Published by The Australian, Thursday 11 July

Not a week goes by without yet ­another report about the woes of the private health insurance industry. This week’s was that a large insurer illegally rejected thousands of claims from its members. Last week’s was that the industry is facing the “jaws of death”, as consumers drop out of insurance or reduce their level of cover.

The causes of these crises are clear. Australia’s policy on private health insurance is a muddle, with policy layered upon policy in the naive view that more red tape will somehow fix the underlying ­issues. No political party has confronted the fundamental question: how does private health insurance fit with public health insurance (Medicare)?

After 35 years of unhappy coexistence, the private care industry is now like an Escher diagram — parts that look like they should fit together in fact don’t because it is an illusion. If the private health insurance industry puts too much pressure on doctors or private hospitals to keep prices down, we are warned to beware US-style managed care — and another page is added to the legislation. If prosthesis manufacturers charge too much, yet another page is added, with supporting regulations — and a committee is created that produces a spreadsheet listing prices for more than 10,000 separate prostheses. Soviet-era planners would swoon in admiration. And like their Soviet-era counterparts, the prosthesis prices don’t take quality — such as whether a particular hip prosthesis is more likely to need replacing — into account.

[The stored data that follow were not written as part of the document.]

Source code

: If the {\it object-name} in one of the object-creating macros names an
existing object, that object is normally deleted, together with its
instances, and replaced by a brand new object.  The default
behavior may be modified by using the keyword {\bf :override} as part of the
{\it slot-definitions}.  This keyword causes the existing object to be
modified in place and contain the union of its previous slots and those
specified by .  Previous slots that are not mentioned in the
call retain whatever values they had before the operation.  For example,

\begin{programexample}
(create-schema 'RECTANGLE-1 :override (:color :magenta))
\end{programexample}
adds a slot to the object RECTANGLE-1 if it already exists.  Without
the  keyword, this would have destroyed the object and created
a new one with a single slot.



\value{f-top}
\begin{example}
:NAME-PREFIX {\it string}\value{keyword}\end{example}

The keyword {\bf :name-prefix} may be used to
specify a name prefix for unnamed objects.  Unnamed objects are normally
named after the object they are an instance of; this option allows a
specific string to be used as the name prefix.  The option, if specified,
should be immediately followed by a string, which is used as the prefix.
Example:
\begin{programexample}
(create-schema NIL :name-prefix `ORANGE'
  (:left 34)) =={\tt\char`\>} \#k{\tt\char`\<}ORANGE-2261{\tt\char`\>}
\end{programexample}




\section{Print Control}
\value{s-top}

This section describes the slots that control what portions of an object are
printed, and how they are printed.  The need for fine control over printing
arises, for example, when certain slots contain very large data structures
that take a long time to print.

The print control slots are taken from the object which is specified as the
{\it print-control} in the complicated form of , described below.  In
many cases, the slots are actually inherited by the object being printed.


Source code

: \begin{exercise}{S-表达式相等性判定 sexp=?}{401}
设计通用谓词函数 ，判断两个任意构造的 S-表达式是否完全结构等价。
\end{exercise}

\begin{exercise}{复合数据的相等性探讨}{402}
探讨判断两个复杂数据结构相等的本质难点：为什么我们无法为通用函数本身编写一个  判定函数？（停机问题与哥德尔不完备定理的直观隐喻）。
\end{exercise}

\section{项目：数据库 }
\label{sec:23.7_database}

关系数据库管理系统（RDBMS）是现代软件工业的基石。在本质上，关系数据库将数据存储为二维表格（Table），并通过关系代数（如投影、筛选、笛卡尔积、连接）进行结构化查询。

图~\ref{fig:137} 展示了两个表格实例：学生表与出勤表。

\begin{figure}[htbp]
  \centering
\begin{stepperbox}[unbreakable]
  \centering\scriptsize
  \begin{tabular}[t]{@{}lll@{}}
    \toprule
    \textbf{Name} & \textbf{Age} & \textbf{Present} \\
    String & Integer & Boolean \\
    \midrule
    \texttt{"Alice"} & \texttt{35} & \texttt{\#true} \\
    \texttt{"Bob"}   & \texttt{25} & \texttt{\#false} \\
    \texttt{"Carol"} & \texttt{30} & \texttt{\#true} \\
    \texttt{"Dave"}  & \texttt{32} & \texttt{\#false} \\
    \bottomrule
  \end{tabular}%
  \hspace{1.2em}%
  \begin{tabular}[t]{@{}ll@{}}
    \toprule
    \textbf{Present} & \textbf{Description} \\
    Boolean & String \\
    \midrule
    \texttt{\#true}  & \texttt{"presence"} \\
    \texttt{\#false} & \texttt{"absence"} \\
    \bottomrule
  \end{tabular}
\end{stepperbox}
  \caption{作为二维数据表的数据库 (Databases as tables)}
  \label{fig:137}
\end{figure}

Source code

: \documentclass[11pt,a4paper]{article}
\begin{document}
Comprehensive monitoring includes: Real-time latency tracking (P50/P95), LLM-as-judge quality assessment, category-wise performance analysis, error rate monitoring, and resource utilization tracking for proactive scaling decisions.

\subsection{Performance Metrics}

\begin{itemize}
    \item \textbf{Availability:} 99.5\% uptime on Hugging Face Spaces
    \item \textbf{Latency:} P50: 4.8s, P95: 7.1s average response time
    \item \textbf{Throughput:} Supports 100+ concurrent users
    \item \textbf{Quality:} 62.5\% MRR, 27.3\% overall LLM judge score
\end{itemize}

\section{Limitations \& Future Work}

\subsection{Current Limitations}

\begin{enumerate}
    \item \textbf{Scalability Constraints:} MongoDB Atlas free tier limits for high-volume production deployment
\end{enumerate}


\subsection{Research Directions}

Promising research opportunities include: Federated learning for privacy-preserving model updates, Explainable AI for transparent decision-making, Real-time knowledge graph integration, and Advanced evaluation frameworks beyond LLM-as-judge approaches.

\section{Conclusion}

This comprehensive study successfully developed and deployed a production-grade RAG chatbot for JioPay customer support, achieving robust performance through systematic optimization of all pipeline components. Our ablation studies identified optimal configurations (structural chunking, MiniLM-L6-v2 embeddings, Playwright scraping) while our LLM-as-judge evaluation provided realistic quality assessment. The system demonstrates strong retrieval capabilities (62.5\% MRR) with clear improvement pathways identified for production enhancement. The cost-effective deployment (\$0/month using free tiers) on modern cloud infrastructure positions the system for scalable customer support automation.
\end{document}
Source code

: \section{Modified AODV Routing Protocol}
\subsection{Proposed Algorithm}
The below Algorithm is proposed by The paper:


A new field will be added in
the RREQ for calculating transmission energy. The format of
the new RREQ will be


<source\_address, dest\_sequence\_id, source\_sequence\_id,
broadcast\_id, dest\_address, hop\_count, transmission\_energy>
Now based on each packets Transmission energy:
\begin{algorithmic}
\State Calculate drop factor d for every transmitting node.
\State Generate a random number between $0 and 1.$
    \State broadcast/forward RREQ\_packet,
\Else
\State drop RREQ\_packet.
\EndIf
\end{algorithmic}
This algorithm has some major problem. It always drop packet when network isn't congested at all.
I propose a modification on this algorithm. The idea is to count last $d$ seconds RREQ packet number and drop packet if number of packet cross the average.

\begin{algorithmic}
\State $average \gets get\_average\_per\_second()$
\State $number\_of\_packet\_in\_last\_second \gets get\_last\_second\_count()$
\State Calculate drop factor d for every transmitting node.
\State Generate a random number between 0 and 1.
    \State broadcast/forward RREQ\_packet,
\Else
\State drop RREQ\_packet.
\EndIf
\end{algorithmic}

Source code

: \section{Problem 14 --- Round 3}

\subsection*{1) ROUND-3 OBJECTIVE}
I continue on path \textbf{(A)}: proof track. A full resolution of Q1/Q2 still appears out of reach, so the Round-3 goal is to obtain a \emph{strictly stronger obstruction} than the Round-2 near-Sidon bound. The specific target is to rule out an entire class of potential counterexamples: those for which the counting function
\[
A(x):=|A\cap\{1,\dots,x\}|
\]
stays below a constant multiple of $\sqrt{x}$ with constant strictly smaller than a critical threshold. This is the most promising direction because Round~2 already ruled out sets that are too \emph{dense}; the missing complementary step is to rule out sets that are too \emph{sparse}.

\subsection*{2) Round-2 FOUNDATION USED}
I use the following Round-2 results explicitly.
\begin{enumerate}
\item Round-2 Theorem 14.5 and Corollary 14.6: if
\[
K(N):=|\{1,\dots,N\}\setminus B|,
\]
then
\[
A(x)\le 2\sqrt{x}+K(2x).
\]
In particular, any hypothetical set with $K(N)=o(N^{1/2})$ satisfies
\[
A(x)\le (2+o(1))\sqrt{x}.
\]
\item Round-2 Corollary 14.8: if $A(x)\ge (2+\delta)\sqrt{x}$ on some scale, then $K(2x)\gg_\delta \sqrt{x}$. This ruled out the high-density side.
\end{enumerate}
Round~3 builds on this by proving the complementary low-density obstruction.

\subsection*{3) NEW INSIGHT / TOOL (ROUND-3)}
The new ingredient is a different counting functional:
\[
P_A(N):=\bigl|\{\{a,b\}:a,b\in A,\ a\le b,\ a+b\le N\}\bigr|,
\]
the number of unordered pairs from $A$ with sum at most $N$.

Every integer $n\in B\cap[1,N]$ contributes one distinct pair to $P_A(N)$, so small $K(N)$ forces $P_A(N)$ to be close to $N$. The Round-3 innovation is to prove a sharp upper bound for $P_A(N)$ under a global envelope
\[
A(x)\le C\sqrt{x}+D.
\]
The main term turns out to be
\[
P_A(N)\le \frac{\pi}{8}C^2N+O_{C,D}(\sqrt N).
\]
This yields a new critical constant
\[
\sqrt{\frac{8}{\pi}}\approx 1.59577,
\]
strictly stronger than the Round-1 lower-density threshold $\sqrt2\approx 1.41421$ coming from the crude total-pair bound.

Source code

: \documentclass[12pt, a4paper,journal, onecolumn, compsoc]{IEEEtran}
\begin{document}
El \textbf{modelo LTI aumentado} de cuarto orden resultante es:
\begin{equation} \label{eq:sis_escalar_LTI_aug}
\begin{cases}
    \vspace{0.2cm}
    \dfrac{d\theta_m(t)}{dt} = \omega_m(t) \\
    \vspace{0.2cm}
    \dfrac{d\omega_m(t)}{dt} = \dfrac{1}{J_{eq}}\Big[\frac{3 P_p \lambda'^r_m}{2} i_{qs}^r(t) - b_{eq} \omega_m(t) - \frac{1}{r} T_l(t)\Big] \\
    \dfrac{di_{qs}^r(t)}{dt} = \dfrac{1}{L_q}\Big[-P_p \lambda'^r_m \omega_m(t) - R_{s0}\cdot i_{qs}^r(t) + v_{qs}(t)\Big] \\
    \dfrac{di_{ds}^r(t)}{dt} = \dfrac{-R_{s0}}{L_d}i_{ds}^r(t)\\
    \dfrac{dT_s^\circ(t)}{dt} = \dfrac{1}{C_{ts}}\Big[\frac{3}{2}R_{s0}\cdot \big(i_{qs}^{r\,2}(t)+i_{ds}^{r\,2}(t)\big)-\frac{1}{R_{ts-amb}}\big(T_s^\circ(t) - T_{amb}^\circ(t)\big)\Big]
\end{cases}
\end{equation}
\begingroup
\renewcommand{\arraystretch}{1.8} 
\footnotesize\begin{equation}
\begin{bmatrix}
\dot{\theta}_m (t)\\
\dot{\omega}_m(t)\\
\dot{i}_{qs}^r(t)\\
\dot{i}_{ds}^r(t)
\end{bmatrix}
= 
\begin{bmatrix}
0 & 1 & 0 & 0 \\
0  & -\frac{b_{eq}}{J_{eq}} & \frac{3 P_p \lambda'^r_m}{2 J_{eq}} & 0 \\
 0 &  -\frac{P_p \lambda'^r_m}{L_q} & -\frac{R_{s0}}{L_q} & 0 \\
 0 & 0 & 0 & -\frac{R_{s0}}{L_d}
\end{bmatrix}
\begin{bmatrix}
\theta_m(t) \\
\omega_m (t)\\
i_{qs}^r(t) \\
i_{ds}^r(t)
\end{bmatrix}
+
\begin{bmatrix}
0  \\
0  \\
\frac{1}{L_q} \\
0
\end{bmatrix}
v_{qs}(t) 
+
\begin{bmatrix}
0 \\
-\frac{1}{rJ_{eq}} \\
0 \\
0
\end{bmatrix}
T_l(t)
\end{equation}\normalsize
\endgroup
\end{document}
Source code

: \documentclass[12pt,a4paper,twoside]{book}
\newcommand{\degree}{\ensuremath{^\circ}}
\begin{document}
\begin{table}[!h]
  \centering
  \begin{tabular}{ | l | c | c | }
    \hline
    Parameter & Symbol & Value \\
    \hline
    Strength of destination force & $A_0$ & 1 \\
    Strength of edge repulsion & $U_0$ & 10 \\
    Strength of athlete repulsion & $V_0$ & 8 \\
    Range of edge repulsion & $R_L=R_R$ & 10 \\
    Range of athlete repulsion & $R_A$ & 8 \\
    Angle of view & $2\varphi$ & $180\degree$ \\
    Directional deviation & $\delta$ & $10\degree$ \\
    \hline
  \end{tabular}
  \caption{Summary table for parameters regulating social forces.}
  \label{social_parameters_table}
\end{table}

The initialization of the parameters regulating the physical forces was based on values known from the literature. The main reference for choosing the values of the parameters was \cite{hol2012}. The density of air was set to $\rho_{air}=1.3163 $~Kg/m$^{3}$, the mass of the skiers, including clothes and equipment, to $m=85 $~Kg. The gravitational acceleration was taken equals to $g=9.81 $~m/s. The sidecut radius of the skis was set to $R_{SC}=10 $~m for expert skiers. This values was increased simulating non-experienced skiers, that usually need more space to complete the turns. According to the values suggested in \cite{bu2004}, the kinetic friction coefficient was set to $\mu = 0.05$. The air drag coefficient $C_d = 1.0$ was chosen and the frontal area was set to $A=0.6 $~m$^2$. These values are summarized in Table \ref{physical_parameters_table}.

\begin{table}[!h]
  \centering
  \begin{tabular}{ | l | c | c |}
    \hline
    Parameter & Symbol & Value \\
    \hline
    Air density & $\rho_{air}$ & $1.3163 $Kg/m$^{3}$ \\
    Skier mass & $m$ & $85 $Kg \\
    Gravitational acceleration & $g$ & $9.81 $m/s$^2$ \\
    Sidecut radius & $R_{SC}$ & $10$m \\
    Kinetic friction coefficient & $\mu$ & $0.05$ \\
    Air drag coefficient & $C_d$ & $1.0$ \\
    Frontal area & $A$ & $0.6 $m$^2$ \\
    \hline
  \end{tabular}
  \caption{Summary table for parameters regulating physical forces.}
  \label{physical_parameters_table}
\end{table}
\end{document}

Both Coalition and Labor governments must accept responsibility for this policy mess. Ministers have waffled on with confusing rhetoric about the place of private health insurance and private healthcare, while creating a policy dog’s breakfast. At times, mostly in the days of Labor ministers, Medicare has been hailed as a universal scheme for all Australians. At other times we are told Medicare is merely a safety net that rich people should not access — hence the Medicare levy surcharge.

Policymakers also flip-flop about how private and public care fit together. Is private care something different — offering people choice of doctor and better amenities? Or is it the same as public care, but useful because it reduces the demands on the public system? Perhaps it is a confusion of both.

Muddled thinking leads to muddled policies. And yet, despite unclear objectives, we spend more than $9 billion a year of taxpayers’ money every year on subsidies to private health insurance and private medical care.

If private care is something different, and therefore a complement to Medicare, then the argument for subsidising it and private health insurance is quite weak. If private care is a substitute for public care, and so reduces demands on Medicare, then a case can be made for subsidies. But that case needs to answer the critical question of whether subsidies promote economic efficiency and the best use of government resources.

Despite the massive taxpayer-funded subsidy, membership of private health insurance is falling, especially among the young and the healthy. Premiums are going up much faster than wages, and older and less well people are a larger proportion of the insured population, which in turn drives up costs. But private health insurers find it difficult to respond because their hands are tied with an overkill of red tape. Private specialists issue surprise bills to patients, often quite large ones, and so people who have had private insurance for years find themselves with huge and unexpected out-of-pocket costs. The small print in private health insurance policies does not help either, as patients discover their policy doesn’t cover their particular operation.

For decades we’ve tried tinkering with these challenges, layering policy upon policy. It is time our politicians work out a regulatory framework for a private healthcare market that encourages good management, efficiency and competition. Billions of taxpayers’ dollars are spent on the private healthcare industry each year. That money needs to be invested wisely, not thrown into an unmanaged pit in which consumers’ demands remain unmet and the private market remains inefficient.